(DATA FOR THIS TASK)
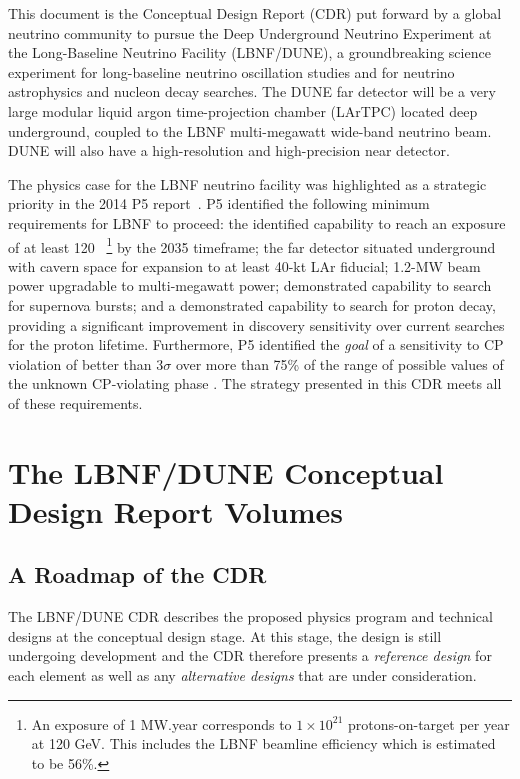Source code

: This document is %
the Conceptual Design Report (CDR) put forward by a global neutrino community to pursue 
the Deep Underground Neutrino Experiment at the Long-Baseline Neutrino Facility (LBNF/DUNE),
a groundbreaking science experiment for long-baseline neutrino oscillation studies and for neutrino astrophysics and nucleon decay searches. The DUNE far detector will be a very large modular liquid argon time-projection chamber (LArTPC) located deep underground, coupled to the LBNF multi-megawatt  %
wide-band neutrino beam.   DUNE will also have a high-resolution and high-precision near detector.

The physics case for the LBNF neutrino facility was highlighted as a strategic priority in the 2014 P5 report~\cite{p5report2014}.
P5 identified the following minimum requirements for LBNF to proceed: 
the identified capability to reach an exposure of at least 120 \ktMWyr{}~\footnote{An exposure
of 1 MW.year corresponds to $1\times 10^{21}$ protons-on-target per year at 120 GeV. This includes the LBNF beamline efficiency which is estimated to be 56\%.}  by the 2035 timeframe;
the far detector situated underground with cavern space for expansion to at least 40-kt LAr fiducial;
1.2-MW beam power upgradable to multi-megawatt power;
demonstrated capability to search for supernova bursts; and
a demonstrated capability to search for proton decay, 
providing a significant improvement in discovery sensitivity over current searches for the proton lifetime.
Furthermore, P5 identified  the \textit{goal} of a sensitivity to CP violation of better than 3$\sigma$ over more than 75\% 
of the range of possible values of the unknown CP-violating phase \deltacp.
The strategy presented in this CDR meets all of these requirements.

\section{The LBNF/DUNE Conceptual Design Report Volumes}

\subsection{A Roadmap of the CDR}

The LBNF/DUNE CDR describes the proposed physics program and 
technical designs at the conceptual design stage.  At this stage, the design is
still undergoing development and the CDR therefore presents a \textit{reference design} for each element as well as any 
\textit{alternative designs} that are under consideration.

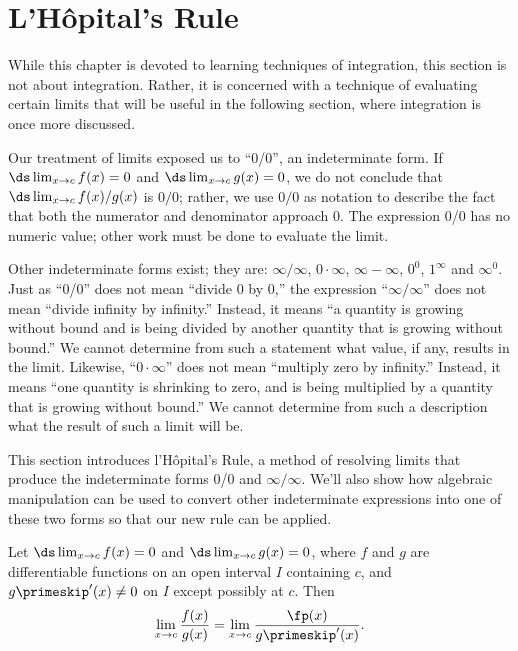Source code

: \section{L'H\^opital's Rule}\label{sec:lhopitals_rule}

While this chapter is devoted to learning techniques of integration, this section is not about integration. Rather, it is concerned with a technique of evaluating certain limits that will be useful in the following section, where integration is once more discussed.

Our treatment of limits exposed us to ``0/0'', an indeterminate form. If $\ds \lim_{x\to c}f(x)=0$ and $\ds \lim_{x\to c} g(x) =0$, we do not conclude that $\ds \lim_{x\to c} f(x)/g(x)$ is $0/0$; rather, we use $0/0$ as notation to describe the fact that both the numerator and denominator approach 0. The expression 0/0 has no numeric value; other work must be done to evaluate the limit.

Other indeterminate forms exist; they are: %
 $\infty/\infty$, $0\cdot\infty$, $\infty-\infty$, $0^0$, $1^\infty$ and $\infty^0$. %
 Just as ``0/0'' does not mean ``divide 0 by 0,'' the expression ``$\infty/\infty$'' does not mean ``divide infinity by infinity.'' Instead, it means ``a quantity is growing without bound and is being divided by another quantity that is growing without bound.'' We cannot determine from such a statement what value, if any, results in the limit. Likewise, ``$0\cdot \infty$'' does not mean ``multiply zero by infinity.'' Instead, it means ``one quantity is shrinking to zero, and is being multiplied by a quantity that is growing without bound.'' We cannot determine from such a description what the result of such a limit will be.

This section introduces l'H\^opital's Rule, a method of resolving limits that produce the indeterminate forms 0/0 and $\infty/\infty$. We'll also show how algebraic manipulation can be used to convert other indeterminate expressions into one of these two forms so that our new rule can be applied.

{Let $\ds \lim_{x\to c}f(x) = 0$ and $\ds \lim_{x\to c}g(x)=0$, where $f$ and $g$ are differentiable functions on an open interval $I$ containing $c$, and $g\primeskip'(x)\neq 0$ on $I$ except possibly at $c$. Then 
$$ \lim_{x\to c} \frac{f(x)}{g(x)} = \lim_{x\to c} \frac{\fp(x)}{g\primeskip'(x)}.$$
}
(End DATA FOR THIS TASK)
■ TASK OBJECTIVE: Once you find the line with "a groundbreaking science" above, print it and every line after it up to and including the line with "The physics case", exactly as written and nothing else.

■ ANSWER BELOW:
a groundbreaking science experiment for long-baseline neutrino oscillation studies and for neutrino astrophysics and nucleon decay searches. The DUNE far detector will be a very large modular liquid argon time-projection chamber (LArTPC) located deep underground, coupled to the LBNF multi-megawatt  %
wide-band neutrino beam.   DUNE will also have a high-resolution and high-precision near detector.

The physics case for the LBNF neutrino facility was highlighted as a strategic priority in the 2014 P5 report~\cite{p5report2014}.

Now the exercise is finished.